Morphogenesis and homology in arthropod limbs
American Zoologist, Jun 1999 by Williams, Terri A
Morphogenesis and Homology in Arthropod Limbs'
SYNOPSIS. Arthropods exhibit highly diverse limb morphologies ranging from unbranched walking legs to multibranched swimming paddles. Understanding morphogenesis in structurally diverse limbs can be useful for ascertaining homologies between limbs. Structurally similar limbs have been produced by different evolutionary modifications of morphogenesis in certain cases. Whereas it is easy to support the claim that whole arthropod limbs are homologous structures, I demonstrate that it is not always possible to draw well-founded homologies between parts of different limbs. This result is important with regard to general models of appendage development and evolution in arthropods because it clarifies contradictory explanations based exclusively on gene expression data.
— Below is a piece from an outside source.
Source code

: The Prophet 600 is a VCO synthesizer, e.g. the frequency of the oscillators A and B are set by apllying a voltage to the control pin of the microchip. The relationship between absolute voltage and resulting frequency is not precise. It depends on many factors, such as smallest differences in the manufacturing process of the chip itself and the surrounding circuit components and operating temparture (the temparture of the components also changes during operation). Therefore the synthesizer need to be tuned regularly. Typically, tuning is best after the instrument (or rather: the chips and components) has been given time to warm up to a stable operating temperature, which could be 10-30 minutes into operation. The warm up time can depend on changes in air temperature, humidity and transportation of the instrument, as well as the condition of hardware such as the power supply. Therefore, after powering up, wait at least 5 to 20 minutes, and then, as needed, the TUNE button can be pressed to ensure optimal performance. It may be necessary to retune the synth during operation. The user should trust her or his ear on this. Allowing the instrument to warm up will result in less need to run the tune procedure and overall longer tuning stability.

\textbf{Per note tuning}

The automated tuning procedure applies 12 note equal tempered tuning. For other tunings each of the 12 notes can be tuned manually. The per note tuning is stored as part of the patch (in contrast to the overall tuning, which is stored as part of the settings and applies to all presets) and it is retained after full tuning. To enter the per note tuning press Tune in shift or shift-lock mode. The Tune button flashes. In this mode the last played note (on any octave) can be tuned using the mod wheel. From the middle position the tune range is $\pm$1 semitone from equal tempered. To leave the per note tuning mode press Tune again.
DEFINING HOMOLOGIES BETWEEN ARTHROPOD LIMBS
One exciting finding of the last few decades has been the widespread conservation of patterning genes in diverse groups of organisms. Hox genes, which play an important role in patterning the anterior/posterior axis, have been found in groups as diverse as cnidarians and chordates. The functional role of these genes has been difficult to determine in non-model systems, but the initial view based on gene expression data has been that function is also widely conserved. These studies of comparative gene expression have led some researchers to view molecular similarity as a more reliable basis for drawing homologies between organisms than the traditional criteria based mainly on morphology. Thus, for some, the presence of conserved regulatory molecules during development has been assumed to be sufficient to indicate homology in adult structure. This has hardly proved a convincing or satisfying criterion for morphologists. The beguiling nature of in situ hybridizations notwithstanding, molecules do not equal morphology; the two exist at very different spatiotemporal scales within organisms. Most importantly, whereas molecules exist in labile states in a network of pathways, morphology is the outcome of the synthesis of a vast number of such interactions in space and time. Morphology and patterns of morphology are more complex than molecules and patterns of molecules. The use of molecules to establish homology has recently been criticized (Bolker and Raff, 1996; Dickinson, 1995), and we are thrown back to the view that defining homology is difficult (see discussions in Hall, 1994). The strongest statements of homology are those that rely on multiple criteria for support, like embryology, structure, and position within the adult. The general embryological criterion has been refined in recent years-based in part on the recognition of the difficulties of drawing homologies between serially iterated structures-to reflect not simply shared undifferentiated embryological precursors but, more explicitly, shared developmental pathways that generate morphology (Roth, 1984), or, most generally, shared continuity of information (Van Valen, 1982).
Arthropod limb branches, like the digits of vertebrate limbs, have proved problematic with respect to drawing homologies. This general difficulty in drawing homologies between structures with multiple parts was recognized over a century ago. In 1892 Bateson, wrote:
. . the received view of the nature of homologies in teeth assumes that in Variation the individuality of each member of the series is respected. The difficulty in applying this principle is notorious, not only in the case of teeth but in all cases of Multiple Parts, such as digits, phalanges, etc.; and when the actual evidence of variation is before us, the cause of this difficulty will become apparent enough, for it will be found that although Variation may sometimes respect the individual homologies, yet this is by no means a universal rule; and, as a matter of fact, in all cases of Multiple Parts, as to the Variation of which any considerable body of evidence has been collected, there are numerous instances of new forms arising in which what may be called the stereotyped or traditional individuality of the members has been superseded." (p. 104)
This question of a stereotyped individuality has been expanded in recent years and explicitly linked to developmental processes. Attempts to draw homologies between limbs have largely provoked the recent expansion of these ideas. However, such attempts have strictly focused on vertebrate limbs. Differing perspectives address whether homology can be claimed only at the level of the whole limb or down to parts of the limb, i.e., the digits themselves. In the structuralist perspective, structures that result from global patterning mechanisms (e.g., digits) lack individuality since variation in their final form results from variation in the initial conditions of the global patterning mechanisms (Goodwin and Trainor, 1983). Parts generated in this manner simply represent different solutions to a common set of generative rules and thus do not have the attribute of individual homology. However, a similar emphasis on developmental mechanisms led Shubin and Alberch (1986) to claim that homologies could be found between digits since limb development displays repeatable chondrogenetic interactions that produce identifiable local patterns within the limb. This notion of developmental individuality was formalized by Wagner (1989) who identifies homologous structures as those that share a set of developmental constraints.